*WORK TASK:* In the material below, how many lines contain "Note"? Answer with the number alone.

(Beginning of RECORDED DATA)

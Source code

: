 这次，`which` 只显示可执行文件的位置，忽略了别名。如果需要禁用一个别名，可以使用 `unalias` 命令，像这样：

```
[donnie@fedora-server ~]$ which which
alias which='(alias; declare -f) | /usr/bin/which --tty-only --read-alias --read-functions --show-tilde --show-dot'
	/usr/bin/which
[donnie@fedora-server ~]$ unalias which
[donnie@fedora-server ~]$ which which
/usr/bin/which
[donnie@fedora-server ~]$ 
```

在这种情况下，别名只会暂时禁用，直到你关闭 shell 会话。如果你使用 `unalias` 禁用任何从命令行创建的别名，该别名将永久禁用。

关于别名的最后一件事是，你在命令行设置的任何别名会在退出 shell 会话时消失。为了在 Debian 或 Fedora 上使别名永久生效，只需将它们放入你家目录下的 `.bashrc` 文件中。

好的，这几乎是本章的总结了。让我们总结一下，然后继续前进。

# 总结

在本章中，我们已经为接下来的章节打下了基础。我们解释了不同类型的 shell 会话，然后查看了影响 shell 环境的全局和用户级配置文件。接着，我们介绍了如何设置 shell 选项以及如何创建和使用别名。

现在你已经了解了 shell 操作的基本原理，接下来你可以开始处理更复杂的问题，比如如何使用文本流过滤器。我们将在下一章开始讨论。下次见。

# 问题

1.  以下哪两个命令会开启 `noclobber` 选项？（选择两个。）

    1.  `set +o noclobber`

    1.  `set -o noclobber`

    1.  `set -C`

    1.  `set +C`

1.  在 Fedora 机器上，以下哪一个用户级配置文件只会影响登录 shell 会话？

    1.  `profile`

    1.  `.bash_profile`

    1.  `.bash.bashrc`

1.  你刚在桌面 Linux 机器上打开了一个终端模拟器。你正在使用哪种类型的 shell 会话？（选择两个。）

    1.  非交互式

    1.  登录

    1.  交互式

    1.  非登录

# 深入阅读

(End of RECORDED DATA)
(Beginning of RECORDED DATA)

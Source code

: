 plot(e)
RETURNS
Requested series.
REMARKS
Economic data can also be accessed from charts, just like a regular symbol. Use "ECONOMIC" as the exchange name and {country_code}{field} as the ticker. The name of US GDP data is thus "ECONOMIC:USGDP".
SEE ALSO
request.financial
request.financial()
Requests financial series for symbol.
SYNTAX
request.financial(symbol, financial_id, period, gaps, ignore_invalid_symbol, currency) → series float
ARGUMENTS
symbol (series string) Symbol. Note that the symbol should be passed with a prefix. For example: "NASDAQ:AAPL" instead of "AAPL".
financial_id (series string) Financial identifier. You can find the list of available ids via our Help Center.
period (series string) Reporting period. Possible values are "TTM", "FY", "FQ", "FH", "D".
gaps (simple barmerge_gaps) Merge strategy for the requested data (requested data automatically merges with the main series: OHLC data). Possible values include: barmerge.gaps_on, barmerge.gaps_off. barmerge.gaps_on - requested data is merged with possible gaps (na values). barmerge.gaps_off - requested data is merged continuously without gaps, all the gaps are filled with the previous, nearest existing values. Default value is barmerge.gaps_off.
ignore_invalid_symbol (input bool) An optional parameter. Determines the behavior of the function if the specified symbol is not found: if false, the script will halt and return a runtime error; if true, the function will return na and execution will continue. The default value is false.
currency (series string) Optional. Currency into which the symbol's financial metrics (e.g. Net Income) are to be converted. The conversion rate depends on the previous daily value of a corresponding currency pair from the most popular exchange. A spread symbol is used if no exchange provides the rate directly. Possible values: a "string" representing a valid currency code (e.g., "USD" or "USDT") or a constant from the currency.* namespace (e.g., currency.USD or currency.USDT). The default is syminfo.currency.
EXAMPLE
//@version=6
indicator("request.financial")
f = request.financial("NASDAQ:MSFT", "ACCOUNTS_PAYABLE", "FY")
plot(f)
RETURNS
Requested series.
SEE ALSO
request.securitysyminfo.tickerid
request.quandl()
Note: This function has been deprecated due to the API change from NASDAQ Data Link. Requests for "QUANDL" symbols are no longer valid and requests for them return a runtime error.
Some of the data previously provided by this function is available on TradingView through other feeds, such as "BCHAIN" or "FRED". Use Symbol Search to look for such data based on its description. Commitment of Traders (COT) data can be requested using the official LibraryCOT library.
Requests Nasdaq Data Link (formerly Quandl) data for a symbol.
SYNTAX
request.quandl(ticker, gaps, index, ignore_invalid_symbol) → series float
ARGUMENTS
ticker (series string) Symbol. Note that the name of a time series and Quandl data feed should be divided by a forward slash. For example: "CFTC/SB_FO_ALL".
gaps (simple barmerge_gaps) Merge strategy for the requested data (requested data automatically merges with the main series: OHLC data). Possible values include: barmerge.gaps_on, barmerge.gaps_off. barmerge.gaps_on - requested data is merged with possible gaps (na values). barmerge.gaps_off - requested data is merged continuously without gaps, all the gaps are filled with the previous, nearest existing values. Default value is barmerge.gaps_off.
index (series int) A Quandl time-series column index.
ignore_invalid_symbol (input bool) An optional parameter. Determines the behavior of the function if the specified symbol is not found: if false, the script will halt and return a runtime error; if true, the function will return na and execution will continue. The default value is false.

(End of RECORDED DATA)
(Beginning of RECORDED DATA)

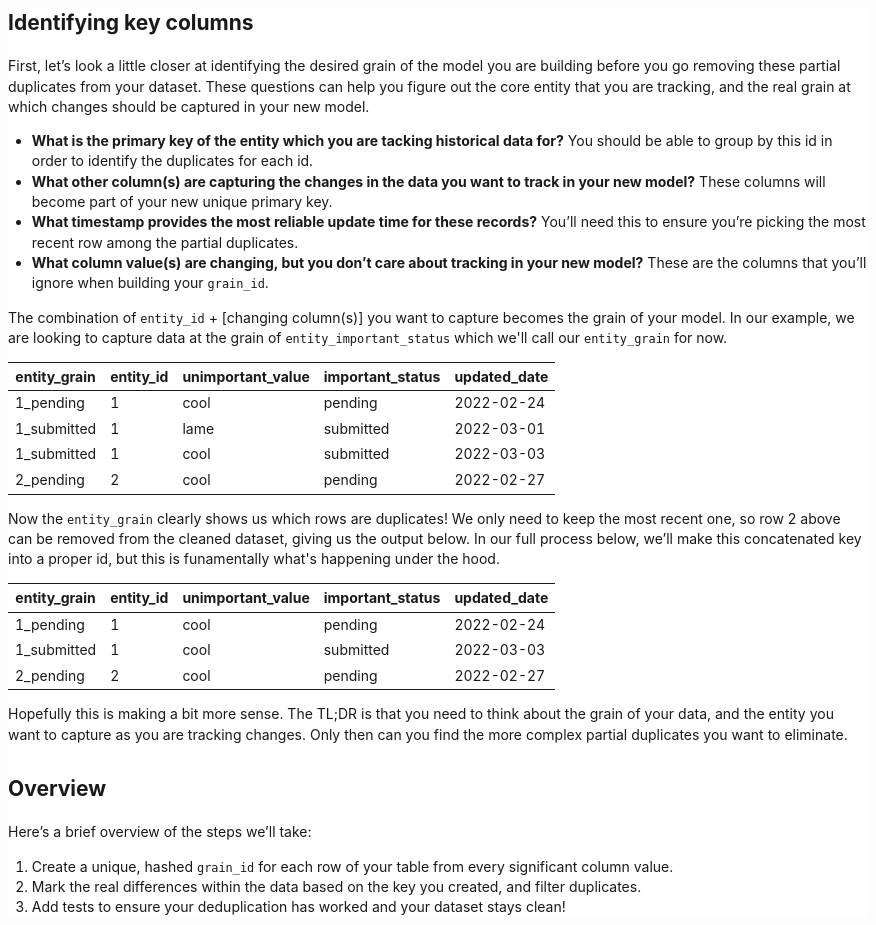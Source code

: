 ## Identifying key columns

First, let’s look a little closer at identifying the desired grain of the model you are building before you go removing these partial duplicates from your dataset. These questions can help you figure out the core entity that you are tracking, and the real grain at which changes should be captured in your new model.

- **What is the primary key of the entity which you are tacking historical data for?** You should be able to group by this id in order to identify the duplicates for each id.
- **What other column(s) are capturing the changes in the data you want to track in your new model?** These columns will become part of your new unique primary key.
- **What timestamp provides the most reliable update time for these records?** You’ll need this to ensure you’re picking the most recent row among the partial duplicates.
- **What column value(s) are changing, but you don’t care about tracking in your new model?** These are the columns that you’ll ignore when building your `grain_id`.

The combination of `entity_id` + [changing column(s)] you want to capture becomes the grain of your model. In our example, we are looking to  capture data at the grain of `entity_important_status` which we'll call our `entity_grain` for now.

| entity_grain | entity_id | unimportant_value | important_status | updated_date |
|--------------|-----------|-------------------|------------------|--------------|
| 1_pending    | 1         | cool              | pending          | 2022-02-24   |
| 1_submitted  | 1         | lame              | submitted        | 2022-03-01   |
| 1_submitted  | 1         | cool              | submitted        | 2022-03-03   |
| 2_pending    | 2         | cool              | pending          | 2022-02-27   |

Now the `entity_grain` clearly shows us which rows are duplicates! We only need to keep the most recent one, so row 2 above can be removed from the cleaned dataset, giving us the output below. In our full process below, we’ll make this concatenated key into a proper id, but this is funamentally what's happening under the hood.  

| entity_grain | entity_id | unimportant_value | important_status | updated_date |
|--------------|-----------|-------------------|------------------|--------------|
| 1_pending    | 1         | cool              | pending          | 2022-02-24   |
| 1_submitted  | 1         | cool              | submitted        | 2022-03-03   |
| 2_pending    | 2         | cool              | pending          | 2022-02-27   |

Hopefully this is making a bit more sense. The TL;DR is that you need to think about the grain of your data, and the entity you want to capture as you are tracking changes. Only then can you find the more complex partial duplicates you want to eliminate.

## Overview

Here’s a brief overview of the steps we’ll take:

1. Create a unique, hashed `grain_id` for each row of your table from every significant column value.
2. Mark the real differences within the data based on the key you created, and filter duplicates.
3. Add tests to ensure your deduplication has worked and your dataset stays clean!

(End of RECORDED DATA)

*YOUR SOLUTION:* 3